- Born: July 17, 1976 (age 49) California, U.S.
- Allegiance: United States
- Branch: United States Army

= Colby Buzzell =

American blogger and author (born 1976)

Colby Buzzell (born July 17, 1976, in California) is an American author, blogger and former United States Army soldier.

Buzzell grew up in San Ramon, California, and enlisted in the United States Army at the age of 26. Prior to joining the U.S. Army he described his life as engaging in a lot of drinking, drug use, dead-end jobs and a minor criminal record.
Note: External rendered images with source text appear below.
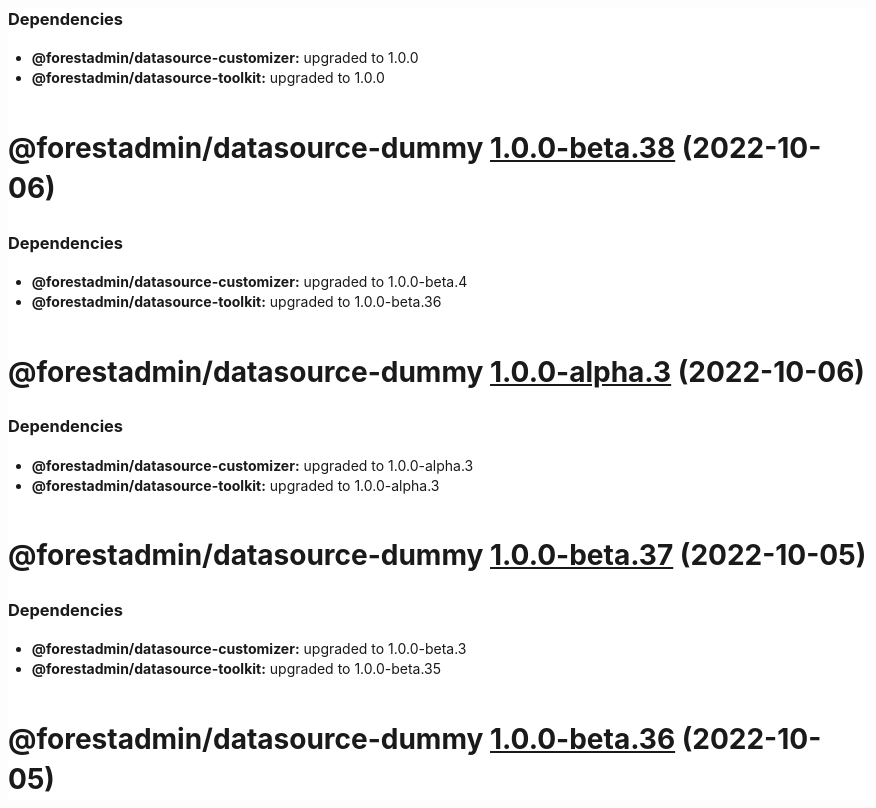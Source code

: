 


### Dependencies

* **@forestadmin/datasource-customizer:** upgraded to 1.0.0
* **@forestadmin/datasource-toolkit:** upgraded to 1.0.0

# @forestadmin/datasource-dummy [1.0.0-beta.38](https://github.com/ForestAdmin/agent-nodejs/compare/@forestadmin/datasource-dummy@1.0.0-beta.37...@forestadmin/datasource-dummy@1.0.0-beta.38) (2022-10-06)





### Dependencies

* **@forestadmin/datasource-customizer:** upgraded to 1.0.0-beta.4
* **@forestadmin/datasource-toolkit:** upgraded to 1.0.0-beta.36

# @forestadmin/datasource-dummy [1.0.0-alpha.3](https://github.com/ForestAdmin/agent-nodejs/compare/@forestadmin/datasource-dummy@1.0.0-alpha.2...@forestadmin/datasource-dummy@1.0.0-alpha.3) (2022-10-06)





### Dependencies

* **@forestadmin/datasource-customizer:** upgraded to 1.0.0-alpha.3
* **@forestadmin/datasource-toolkit:** upgraded to 1.0.0-alpha.3

# @forestadmin/datasource-dummy [1.0.0-beta.37](https://github.com/ForestAdmin/agent-nodejs/compare/@forestadmin/datasource-dummy@1.0.0-beta.36...@forestadmin/datasource-dummy@1.0.0-beta.37) (2022-10-05)





### Dependencies

* **@forestadmin/datasource-customizer:** upgraded to 1.0.0-beta.3
* **@forestadmin/datasource-toolkit:** upgraded to 1.0.0-beta.35

# @forestadmin/datasource-dummy [1.0.0-beta.36](https://github.com/ForestAdmin/agent-nodejs/compare/@forestadmin/datasource-dummy@1.0.0-beta.35...@forestadmin/datasource-dummy@1.0.0-beta.36) (2022-10-05)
He was very optimistic about his Army service and was determined to follow the Army recruiting slogan of "Be All That You Can Be". He joined the service as an infantryman and spent 2003–2004 in Iraq, assigned to a Stryker Brigade Combat Team. In his book he expresses a great deal of enthusiasm about the benefits of wheels over traditional treaded armor in urban settings.
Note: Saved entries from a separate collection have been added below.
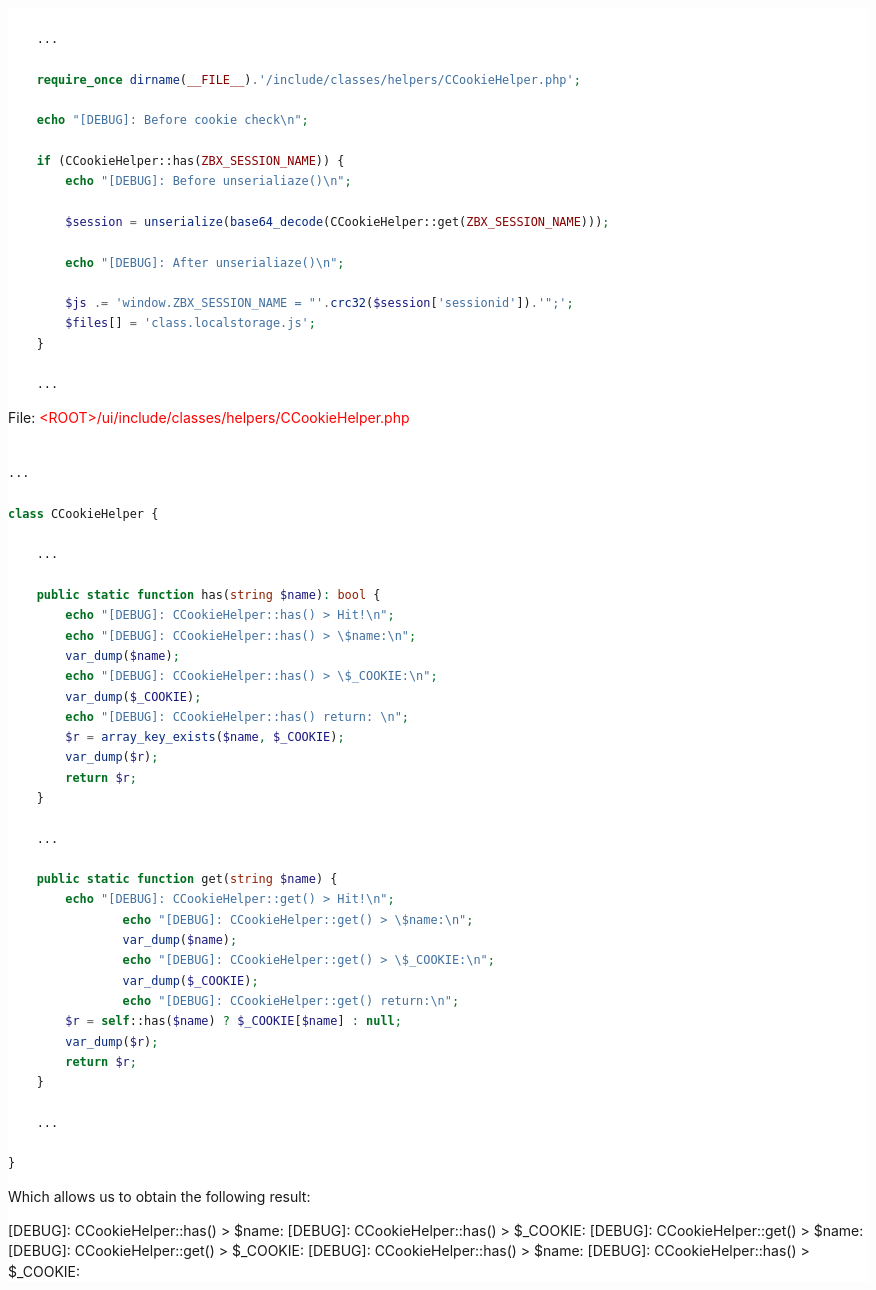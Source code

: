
 ```php

    ...

    require_once dirname(__FILE__).'/include/classes/helpers/CCookieHelper.php';

    echo "[DEBUG]: Before cookie check\n";
    
    if (CCookieHelper::has(ZBX_SESSION_NAME)) {
        echo "[DEBUG]: Before unserialiaze()\n";

        $session = unserialize(base64_decode(CCookieHelper::get(ZBX_SESSION_NAME)));

        echo "[DEBUG]: After unserialiaze()\n";
        
        $js .= 'window.ZBX_SESSION_NAME = "'.crc32($session['sessionid']).'";';
        $files[] = 'class.localstorage.js';
    }

    ...

```

File: <span style="color:red">\<ROOT\>/ui/include/classes/helpers/CCookieHelper.php</span>
```php

...

class CCookieHelper {

    ...

    public static function has(string $name): bool {
        echo "[DEBUG]: CCookieHelper::has() > Hit!\n";
        echo "[DEBUG]: CCookieHelper::has() > \$name:\n";
        var_dump($name);
        echo "[DEBUG]: CCookieHelper::has() > \$_COOKIE:\n";
        var_dump($_COOKIE);
        echo "[DEBUG]: CCookieHelper::has() return: \n";
        $r = array_key_exists($name, $_COOKIE);
        var_dump($r);
        return $r;
    }

    ...

    public static function get(string $name) {
        echo "[DEBUG]: CCookieHelper::get() > Hit!\n";
                echo "[DEBUG]: CCookieHelper::get() > \$name:\n";
                var_dump($name);
                echo "[DEBUG]: CCookieHelper::get() > \$_COOKIE:\n";
                var_dump($_COOKIE);
                echo "[DEBUG]: CCookieHelper::get() return:\n";
        $r = self::has($name) ? $_COOKIE[$name] : null;
        var_dump($r);
        return $r;
    }

    ...

}
```

Which allows us to obtain the following result:


[DEBUG]: CCookieHelper::has() > $name:
[DEBUG]: CCookieHelper::has() > $_COOKIE:
[DEBUG]: CCookieHelper::get() > $name:
[DEBUG]: CCookieHelper::get() > $_COOKIE:
[DEBUG]: CCookieHelper::has() > $name:
[DEBUG]: CCookieHelper::has() > $_COOKIE:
It was in Iraq that Buzzell began publishing a blog under the title "CBFTW", "Colby Buzzel Fuck The War", as a replacement for his habitual journaling back in the States. The milblog gained popularity quickly because, as an anonymous blogger, Buzzell was able to share more lucid experiences than an embedded journalist, and he was also able to share a bit more of the truth than the Army was able to.

Buzzell's blog gained recognition for its realistic portrayal of gripping first-hand accounts of the war in Iraq. This 'milblog' won praise as “an unfiltered, often ferocious expression of his boots-on-the-ground view of the Iraq war."

Colby published a book on his experiences entitled My War: Killing Time in Iraq, combining narrative, blog entries, and emails that evolved from his blog over time. The book received positive reviews and has been recommended for public libraries.

In 2004, Buzzell was profiled in Esquires "Best and Brightest" issue and has since contributed regularly. In 2007, Buzzell received the 2007 Lulu Blooker Prize for My War: Killing Time in Iraq.

In 2008, Buzzell was recalled for active duty. After he arrived at his post, he was examined by the medical staff at Fort Benning and marked "not deployable" due to post-traumatic stress disorder.

In 2011, Buzzell wrote the book Lost in America: A Dead-End Journey, published by HarperCollins, about coping with his post-traumatic stress disorder by taking a road trip to nowhere, all the while thinking about his newborn son, wife, and recently deceased mother.

In 2015, he published a short-story collection, Thank You For Being Expendable: And Other Experiences, with Byliner.